(Dataset entries)
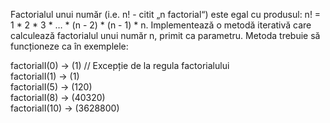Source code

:  Factorialul unui număr (i.e. n! - citit „n factorial“) este egal cu produsul: n! = 1 * 2 * 3 * … * (n - 2) * (n - 1) * n. Implementează o metodă iterativă care calculează factorialul unui număr n, primit ca parametru. Metoda trebuie să funcționeze ca în exemplele:

factorialI(0) -> (1) // Excepție de la regula factorialului\
factorialI(1) -> (1)\
factorialI(5) -> (120)\
factorialI(8) -> (40320)\
factorialI(10) -> (3628800)
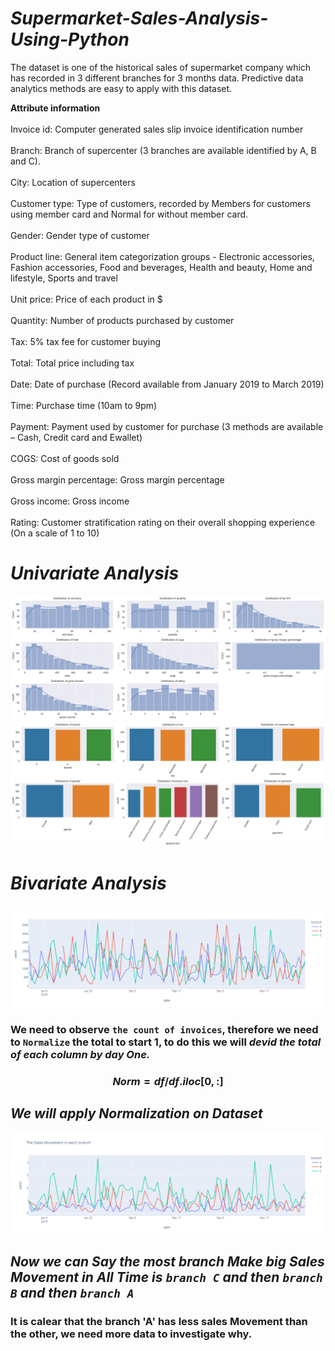 # ***Supermarket-Sales-Analysis-Using-Python*** 
<p>The dataset is one of the historical sales of supermarket company which has recorded in 3 different branches for 3 months data. Predictive data analytics methods are easy to apply with this dataset.</p>

<p><strong>Attribute information</strong><br />
<br />
Invoice id: Computer generated sales slip invoice identification number<br />
<br />
Branch: Branch of supercenter (3 branches are available identified by A, B and C).<br />
<br />
City: Location of supercenters<br />
<br />
Customer type: Type of customers, recorded by Members for customers using member card and Normal for without member card.<br />
<br />
Gender: Gender type of customer<br />
<br />
Product line: General item categorization groups - Electronic accessories, Fashion accessories, Food and beverages, Health and beauty, Home and lifestyle, Sports and travel<br />
<br />
Unit price: Price of each product in $<br />
<br />
Quantity: Number of products purchased by customer<br />
<br />
Tax: 5% tax fee for customer buying<br />
<br />
Total: Total price including tax<br />
<br />
Date: Date of purchase (Record available from January 2019 to March 2019)<br />
<br />
Time: Purchase time (10am to 9pm)<br />
<br />
Payment: Payment used by customer for purchase (3 methods are available &ndash; Cash, Credit card and Ewallet)<br />
<br />
COGS: Cost of goods sold<br />
<br />
Gross margin percentage: Gross margin percentage<br />
<br />
Gross income: Gross income<br />
<br />
Rating: Customer stratification rating on their overall shopping experience (On a scale of 1 to 10)</p>

# ***Univariate Analysis***
<img src="Images/Univariate Analysis.png"/>
<img src="Images/Univariate Analysis2.png"/>

# ***Bivariate Analysis***
<img src="Images/Bivariate Analysis Before Normalize.png"/>

### We need to observe `the count of invoices`, therefore we need to `Normalize` the total to start 1, to do this we will *devid the total of each column by day One.*

### $$Norm = df/df.iloc[0,:]$$
## ***We will apply Normalization on Dataset***
<img src="Images/Bivariate Analysis After Normalize.png"/>

## *Now we can Say the most branch Make big Sales Movement in All Time is `branch C` and then `branch B` and then `branch A`*
### It is calear that the branch 'A' has less sales Movement than the other, we need more data to investigate why.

# Task requirements
Scan the records above for the word "Normalize" and return every line where it occurs.

# Answer to this problem
<img src="Images/Bivariate Analysis Before Normalize.png"/>
### We need to observe `the count of invoices`, therefore we need to `Normalize` the total to start 1, to do this we will *devid the total of each column by day One.*
<img src="Images/Bivariate Analysis After Normalize.png"/>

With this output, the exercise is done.